*WHAT YOU HAVE TO DO:* Reprint all entries without any alteration.

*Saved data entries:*
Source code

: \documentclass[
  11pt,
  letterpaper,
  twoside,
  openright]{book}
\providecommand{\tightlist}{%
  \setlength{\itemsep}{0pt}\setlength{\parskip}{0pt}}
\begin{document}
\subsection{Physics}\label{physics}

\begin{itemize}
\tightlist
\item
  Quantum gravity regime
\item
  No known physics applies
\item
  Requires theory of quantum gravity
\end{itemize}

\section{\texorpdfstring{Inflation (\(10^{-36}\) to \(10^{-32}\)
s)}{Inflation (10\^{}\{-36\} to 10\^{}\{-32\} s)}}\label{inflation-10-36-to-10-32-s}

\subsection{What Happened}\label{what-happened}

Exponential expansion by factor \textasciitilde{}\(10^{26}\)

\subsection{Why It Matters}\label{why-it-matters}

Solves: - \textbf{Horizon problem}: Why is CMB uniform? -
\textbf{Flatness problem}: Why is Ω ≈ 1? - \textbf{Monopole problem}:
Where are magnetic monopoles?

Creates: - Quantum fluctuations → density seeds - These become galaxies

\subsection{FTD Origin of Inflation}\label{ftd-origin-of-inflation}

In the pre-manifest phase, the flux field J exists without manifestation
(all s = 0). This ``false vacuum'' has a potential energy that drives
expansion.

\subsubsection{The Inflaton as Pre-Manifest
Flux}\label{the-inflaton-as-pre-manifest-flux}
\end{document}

*EXERCISE SOLUTION:*
Source code

: \documentclass[
  11pt,
  letterpaper,
  twoside,
  openright]{book}
\providecommand{\tightlist}{%
  \setlength{\itemsep}{0pt}\setlength{\parskip}{0pt}}
\begin{document}
\subsection{Physics}\label{physics}

\begin{itemize}
\tightlist
\item
  Quantum gravity regime
\item
  No known physics applies
\item
  Requires theory of quantum gravity
\end{itemize}

\section{\texorpdfstring{Inflation (\(10^{-36}\) to \(10^{-32}\)
s)}{Inflation (10\^{}\{-36\} to 10\^{}\{-32\} s)}}\label{inflation-10-36-to-10-32-s}

\subsection{What Happened}\label{what-happened}

Exponential expansion by factor \textasciitilde{}\(10^{26}\)

\subsection{Why It Matters}\label{why-it-matters}

Solves: - \textbf{Horizon problem}: Why is CMB uniform? -
\textbf{Flatness problem}: Why is Ω ≈ 1? - \textbf{Monopole problem}:
Where are magnetic monopoles?

Creates: - Quantum fluctuations → density seeds - These become galaxies

\subsection{FTD Origin of Inflation}\label{ftd-origin-of-inflation}

In the pre-manifest phase, the flux field J exists without manifestation
(all s = 0). This ``false vacuum'' has a potential energy that drives
expansion.

\subsubsection{The Inflaton as Pre-Manifest
Flux}\label{the-inflaton-as-pre-manifest-flux}
\end{document}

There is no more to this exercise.